Author: Daniel A. Lublin
Stealing millions from the bank and giving it to his friends, executive Rodney Chen said he was doing his customers a favour. But when the money was discovered lining Chen’s own pockets, losing his job was the least of his worries.
Chen was the executive branch manager of the Taiwanese International Commercial Bank. He used his authority and high level access to the bank’s computer system to make multi-million dollar loan advances to branch customers, many of whom he knew would be unable to repay the funds. Chen carefully and deceitfully planned the transactions to secretly profit himself.

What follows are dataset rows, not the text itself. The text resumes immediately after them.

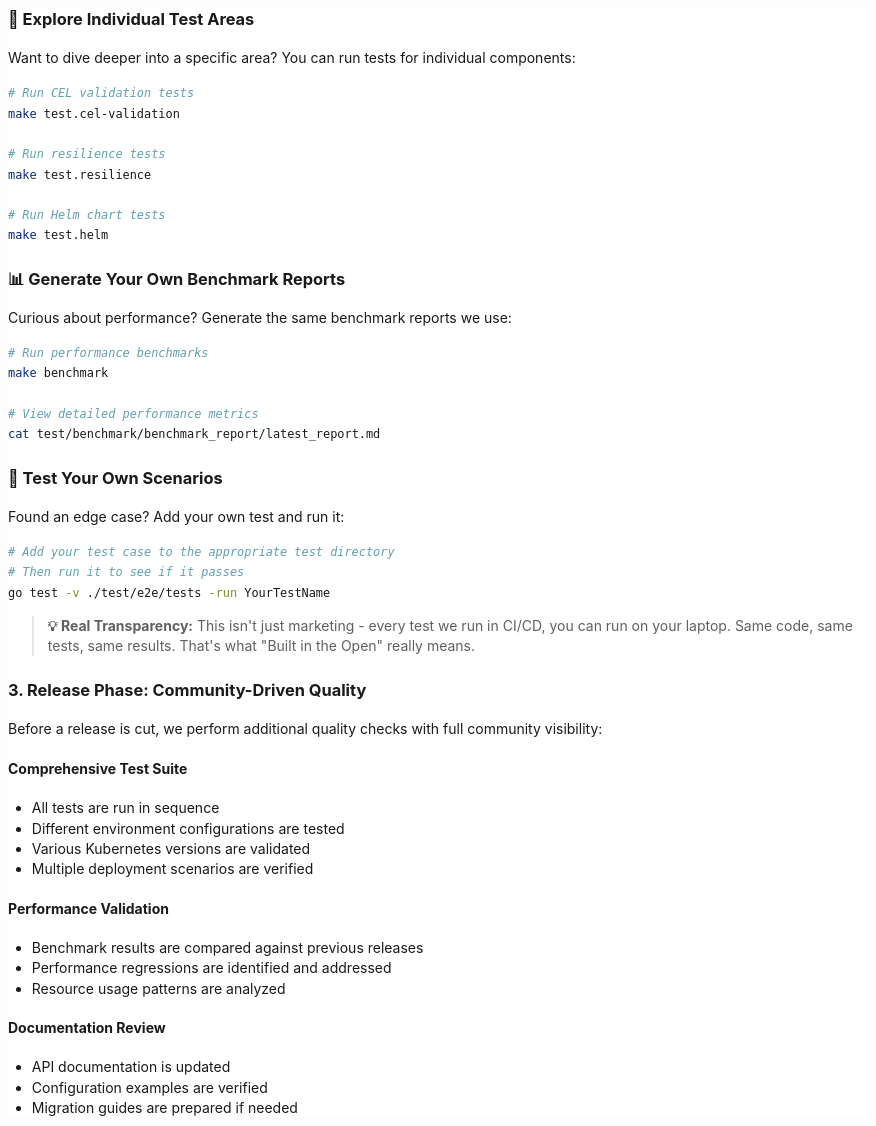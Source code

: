 ### 🔬 Explore Individual Test Areas

Want to dive deeper into a specific area? You can run tests for individual components:

```bash
# Run CEL validation tests
make test.cel-validation

# Run resilience tests
make test.resilience

# Run Helm chart tests
make test.helm
```

### 📊 Generate Your Own Benchmark Reports

Curious about performance? Generate the same benchmark reports we use:

```bash
# Run performance benchmarks
make benchmark

# View detailed performance metrics
cat test/benchmark/benchmark_report/latest_report.md
```

### 🐛 Test Your Own Scenarios

Found an edge case? Add your own test and run it:

```bash
# Add your test case to the appropriate test directory
# Then run it to see if it passes
go test -v ./test/e2e/tests -run YourTestName
```

> **💡 Real Transparency:** This isn't just marketing - every test we run in CI/CD, you can run on your laptop. Same code, same tests, same results. That's what "Built in the Open" really means.

### 3. Release Phase: Community-Driven Quality
Before a release is cut, we perform additional quality checks with full community visibility:

#### Comprehensive Test Suite
- All tests are run in sequence
- Different environment configurations are tested
- Various Kubernetes versions are validated
- Multiple deployment scenarios are verified

#### Performance Validation
- Benchmark results are compared against previous releases
- Performance regressions are identified and addressed
- Resource usage patterns are analyzed

#### Documentation Review
- API documentation is updated
- Configuration examples are verified
- Migration guides are prepared if needed
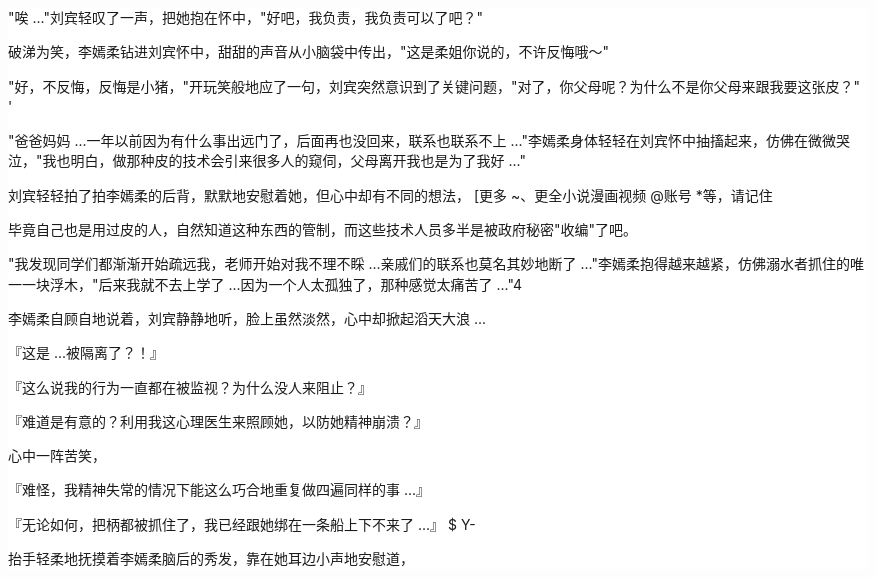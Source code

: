 


"唉 ..."刘宾轻叹了一声，把她抱在怀中，"好吧，我负责，我负责可以了吧？"



破涕为笑，李嫣柔钻进刘宾怀中，甜甜的声音从小脑袋中传出，"这是柔姐你说的，不许反悔哦～"





"好，不反悔，反悔是小猪，"开玩笑般地应了一句，刘宾突然意识到了关键问题，"对了，你父母呢？为什么不是你父母来跟我要这张皮？" '





"爸爸妈妈 ...一年以前因为有什么事出远门了，后面再也没回来，联系也联系不上 ..."李嫣柔身体轻轻在刘宾怀中抽搐起来，仿佛在微微哭泣，"我也明白，做那种皮的技术会引来很多人的窥伺，父母离开我也是为了我好 ..."



刘宾轻轻拍了拍李嫣柔的后背，默默地安慰着她，但心中却有不同的想法， [更多 ~、更全小说漫画视频 @账号 *等，请记住



毕竟自己也是用过皮的人，自然知道这种东西的管制，而这些技术人员多半是被政府秘密"收编"了吧。



"我发现同学们都渐渐开始疏远我，老师开始对我不理不睬 ...亲戚们的联系也莫名其妙地断了 ..."李嫣柔抱得越来越紧，仿佛溺水者抓住的唯一一块浮木，"后来我就不去上学了 ...因为一个人太孤独了，那种感觉太痛苦了 ..."4



李嫣柔自顾自地说着，刘宾静静地听，脸上虽然淡然，心中却掀起滔天大浪 ...





『这是 ...被隔离了？！』



『这么说我的行为一直都在被监视？为什么没人来阻止？』





『难道是有意的？利用我这心理医生来照顾她，以防她精神崩溃？』



心中一阵苦笑，



『难怪，我精神失常的情况下能这么巧合地重复做四遍同样的事 ...』





『无论如何，把柄都被抓住了，我已经跟她绑在一条船上下不来了 ...』 $ Y-





抬手轻柔地抚摸着李嫣柔脑后的秀发，靠在她耳边小声地安慰道，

The customers on the receiving end of the loans were people Chen knew, including a woman who ultimately became his lover. As a result of Chen’s ‘philanthropic efforts,’ the bank lost upwards of $8 million.
Chen’s scandal came to a screaming halt when the bank’s new president ordered a routine compliance check performed. Chen’s report revealed his many loan advances, in violation of the bank’s policies. Afterwards, an audit was carried out and the bank’s million dollar losses where exposed with all fingers pointing directly at Chen. Chen was fired for embezzlement and breach of trust.
The story really gets interesting when Chen claimed he had done nothing wrong. He argued he was simply providing a benefit and convenience for many of the bank’s customers. The court disbelieved Chen entirely and found him liable for the bank’s losses to the tune of over $8 million for acting in a fraudulent, deliberate and manipulating fashion.
The case of Rodney Chen demonstrates how courts tend to frown on high level executives who use their position and power to exploit the companies they work for. Since Chen was in a position to make decisions on behalf of the bank, he was viewed as a fiduciary, or someone in a special position of trust. He had an obligation to act only in the best interests of the bank, which he disregarded when he fraudulently authorized loans he knew would never be repaid for his personal gain. Given his departure from the standards required of an executive placed in a money managing situation, the court awarded the bank nearly all of its estimated damages; an award usually reserved for only the worst offenders.
Not all terminations result in the employer getting sued. As Chen’s case illustrates, fraudulent events causing direct losses to the employer can prompt a suit against a former employee. Although these lawsuits are infrequent, they set a serious example for the type of conduct that courts will go out of their way to punish.